Refocus your images after the fact

Have you ever taken an out-of-focus picture and wished you could correct your mistake? Or has your artistic side desired to blur parts of a picture even though everything is is sharp focus? After all, you can use Photoshop to make all sorts of modifications to your photographs. But even Photoshop can't help you: you're stuck with the depth of field you used when you took your picture.

That may be changing soon. Ren Ng of Stanford University was awarded the 2006 ACM Doctoral Dissertation Award for his work on Digital Light Field Photography. Ren and his colleagues at the Stanford Graphics lab built a digital plenoptic camera, described in the tech report "Light Field Photography with a Hand Held Plenoptic Camera". A plenoptic camera is

...a camera that samples the 4D light field on its sensor in a single photographic exposure. This is achieved by inserting a microlens array between the sensor and main lens, creating a plenoptic camera.

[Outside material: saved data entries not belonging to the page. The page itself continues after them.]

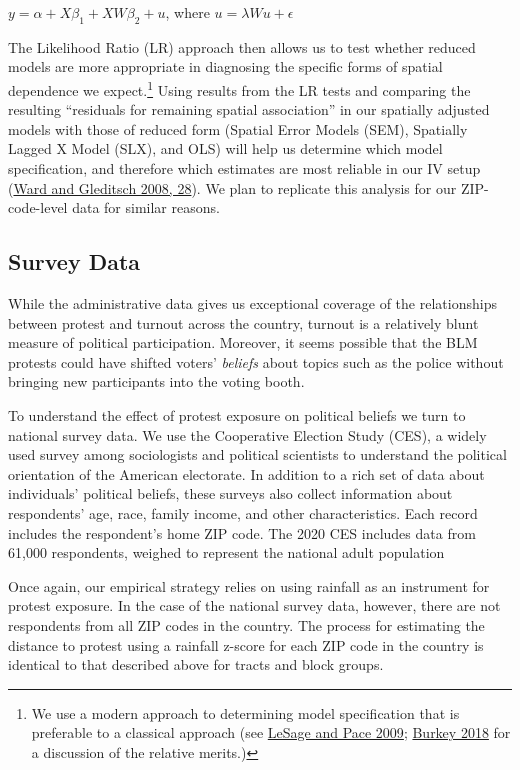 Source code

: \documentclass[
  12pt,
]{article}
\begin{document}
\(y = \alpha{} + X\beta_1{} + XW\beta_2{} + u\), where \(u = \lambda{Wu} + \epsilon{}\)

The Likelihood Ratio (LR) approach then allows us to test whether reduced models are more appropriate in diagnosing the specific forms of spatial dependence we expect.\footnote{We use a modern approach to determining model specification that is preferable to a classical approach (see \protect\hyperlink{ref-LeSage2009}{LeSage and Pace 2009}; \protect\hyperlink{ref-Burkey2018}{Burkey 2018} for a discussion of the relative merits.)} Using results from the LR tests and comparing the resulting ``residuals for remaining spatial association'' in our spatially adjusted models with those of reduced form (Spatial Error Models (SEM), Spatially Lagged X Model (SLX), and OLS) will help us determine which model specification, and therefore which estimates are most reliable in our IV setup (\protect\hyperlink{ref-Ward2008}{Ward and Gleditsch 2008, 28}). We plan to replicate this analysis for our ZIP-code-level data for similar reasons.

\hypertarget{survey-data}{%
\subsection*{Survey Data}\label{survey-data}}

While the administrative data gives us exceptional coverage of the relationships between protest and turnout across the country, turnout is a relatively blunt measure of political participation. Moreover, it seems possible that the BLM protests could have shifted voters' \emph{beliefs} about topics such as the police without bringing new participants into the voting booth.

To understand the effect of protest exposure on political beliefs we turn to national survey data. We use the Cooperative Election Study (CES), a widely used survey among sociologists and political scientists to understand the political orientation of the American electorate. In addition to a rich set of data about individuals' political beliefs, these surveys also collect information about respondents' age, race, family income, and other characteristics. Each record includes the respondent's home ZIP code. The 2020 CES includes data from 61,000 respondents, weighed to represent the national adult population

Once again, our empirical strategy relies on using rainfall as an instrument for protest exposure. In the case of the national survey data, however, there are not respondents from all ZIP codes in the country. The process for estimating the distance to protest using a rainfall z-score for each ZIP code in the country is identical to that described above for tracts and block groups.
\end{document}
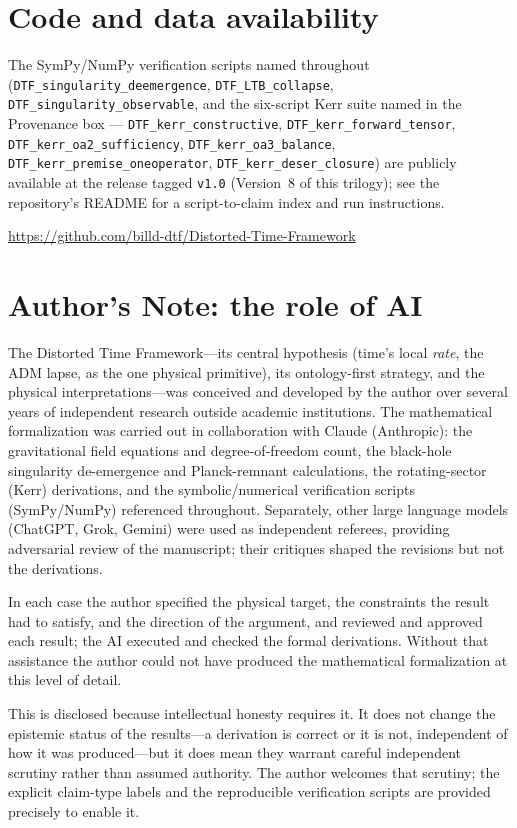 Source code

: \documentclass[11pt]{article}
\begin{document}
\section*{Code and data availability}
{\small The SymPy/NumPy verification scripts named throughout (\texttt{DTF\_singularity\_deemergence},
\texttt{DTF\_LTB\_collapse}, \texttt{DTF\_singularity\_observable}, and the six-script Kerr suite named in
the Provenance box --- \texttt{DTF\_kerr\_constructive}, \texttt{DTF\_kerr\_forward\_tensor},
\texttt{DTF\_kerr\_oa2\_sufficiency}, \texttt{DTF\_kerr\_oa3\_balance},
\texttt{DTF\_kerr\_premise\_oneoperator}, \texttt{DTF\_kerr\_deser\_closure}) are publicly available at the
release tagged \texttt{v1.0} (Version~8 of this trilogy); see the repository's README for a script-to-claim
index and run instructions.\par
\smallskip
\url{https://github.com/billd-dtf/Distorted-Time-Framework}\par}

\section*{Author's Note: the role of AI}
{\small
The Distorted Time Framework---its central hypothesis (time's local \emph{rate}, the ADM lapse,
as the one physical primitive), its ontology-first strategy, and the physical
interpretations---was conceived and developed by the author over several years of independent
research outside academic institutions. The mathematical formalization was carried out in
collaboration with Claude (Anthropic): the gravitational field equations and degree-of-freedom
count, the black-hole singularity de-emergence and Planck-remnant calculations, the rotating-sector
(Kerr) derivations, and the symbolic/numerical verification scripts (SymPy/NumPy) referenced
throughout. Separately, other large language models (ChatGPT, Grok, Gemini) were used as independent
referees, providing adversarial review of the manuscript; their critiques shaped the revisions but
not the derivations.

In each case the author specified the physical target, the constraints the result had to satisfy,
and the direction of the argument, and reviewed and approved each result; the AI executed and
checked the formal derivations. Without that assistance the author could not have produced the
mathematical formalization at this level of detail.

This is disclosed because intellectual honesty requires it. It does not change the epistemic status
of the results---a derivation is correct or it is not, independent of how it was produced---but it
does mean they warrant careful independent scrutiny rather than assumed authority. The author
welcomes that scrutiny; the explicit claim-type labels and the reproducible verification scripts are
provided precisely to enable it.
\par}
\end{document}

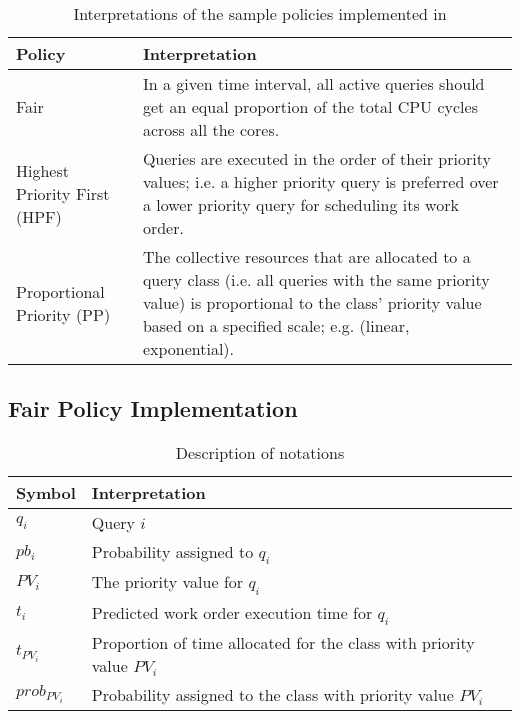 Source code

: \begin{table}[t]
\centering
\begin{tabular}{|p{1.3cm}|p{6.5cm}|}
\hline
\textbf{Policy} & \textbf{Interpretation} \\ \hline
Fair & In a given time interval, all active queries should get an equal proportion of the total CPU cycles across all the cores. \\ \hline%
Highest Priority First (HPF) & 
Queries are executed in the order of their priority values; i.e. a higher priority query is preferred over a lower priority query for scheduling its work order. \\ \hline
Proportional Priority (PP) & 
The collective resources that are allocated to a query class (i.e. all queries with the same priority value) is proportional to the class' priority value based on a specified scale; e.g. (linear, exponential).
\\ \hline
\end{tabular}
\caption{Interpretations of the sample policies implemented in \sys{}}
\label{table:policy-interpreatations}
	\vspace{-2.8em}
\end{table}

\subsection{Fair Policy Implementation}\label{ssec:fairness}
\begin{table}[t]
	\centering
	\begin{tabular}{|p{}|p{}|}
		\hline
		\textbf{Symbol} & \textbf{Interpretation} \\ \hline
		$q_{i}$ & Query $i$ \\ \hline
		$pb_{i}$ & Probability assigned to $q_{i}$ \\ \hline
		$PV_{i}$ & The priority value for $q_{i}$ \\ \hline
		$t_{i}$ & Predicted work order execution time for $q_{i}$ \\ \hline
		$t_{PV_{i}}$ & Proportion of time allocated for the class with priority value $PV_{i}$ \\ \hline
		$prob_{PV_{i}}$ & Probability assigned to the class with priority value $PV_{i}$ \\ \hline
	\end{tabular}
	\vspace{0.4em}
	\caption{Description of notations}
	\label{table:policy-notations}
	\vspace{-2.8em}
\end{table}

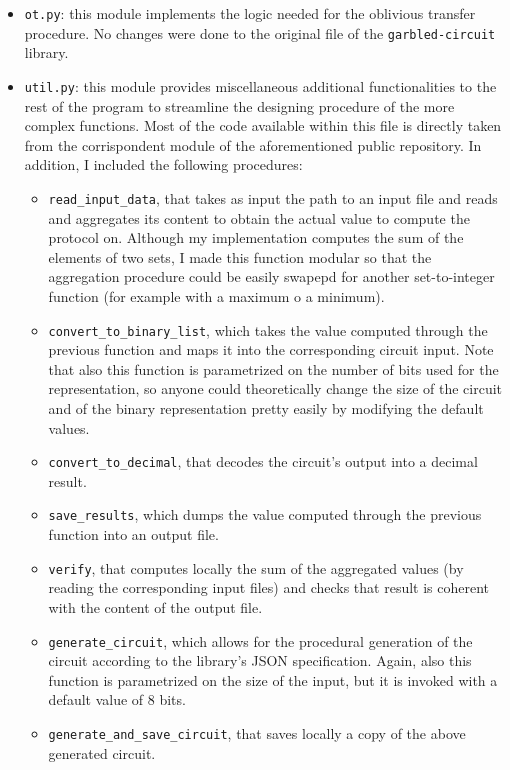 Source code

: \documentclass[12pt]{article}
\begin{document}
\begin{itemize}
  \item \texttt{ot.py}: this module implements the logic needed for the oblivious transfer procedure. No changes were done to the original file of the \texttt{garbled-circuit} library.
  \item \texttt{util.py}: this module provides miscellaneous additional functionalities to the rest of the program to streamline the designing procedure of the more complex functions. Most of the code available within this file is directly taken from the corrispondent module of the aforementioned public repository. In addition, I included the following procedures:
  \begin{itemize}
    \item \texttt{read\_input\_data}, that takes as input the path to an input file and reads and aggregates its content to obtain the actual value to compute the protocol on. Although my implementation computes the sum of the elements of two sets, I made this function modular so that the aggregation procedure could be easily swapepd for another set-to-integer function (for example with a maximum o a minimum).
    \item \texttt{convert\_to\_binary\_list}, which takes the value computed through the previous function and maps it into the corresponding circuit input. Note that also this function is parametrized on the number of bits used for the representation, so anyone could theoretically change the size of the circuit and of the binary representation pretty easily by modifying the default values.
    \item \texttt{convert\_to\_decimal}, that decodes the circuit's output into a decimal result.
    \item \texttt{save\_results}, which dumps the value computed through the previous function into an output file.
    \item \texttt{verify}, that computes locally the sum of the aggregated values (by reading the corresponding input files) and checks that result is coherent with the content of the output file.
    \item \texttt{generate\_circuit}, which allows for the procedural generation of the circuit according to the library's JSON specification. Again, also this function is parametrized on the size of the input, but it is invoked with a default value of 8 bits.
    \item \texttt{generate\_and\_save\_circuit}, that saves locally a copy of the above generated circuit.
  \end{itemize} 
\end{itemize}
\end{document}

This microlens array is analogous to an insect's compound eye.

Each microlens measures not just the total amount of light deposited at that location, but how much light arrives along each ray. By re-sorting the measured rays of light to where they would have terminated in slightly different, synthetic cameras, we can compute sharp photographs focused at different depths. ... we demonstrate that we can also compute synthetic photographs from a range of different viewpoints.

And that allows one to refocus the image even after one has taken the picture! You can see examples of refocused images if you follow the above link to the tech report. Utterly fascinating stuff! Ren is now at a startup called Refocus Imaging that is commercializing these ideas.

2 comments:

Alon Halevy said...

I take partial credit for this amazing innovation. I worked quite a bit with his adviser at Stanford, Pat Hanrahan, and probably bored him to death on multiple events, therefore enabling him to think about refocusing in a focused manner.

Pandu Nayak said...

This suggests a strategy for coming up with such amazing innovations...:-)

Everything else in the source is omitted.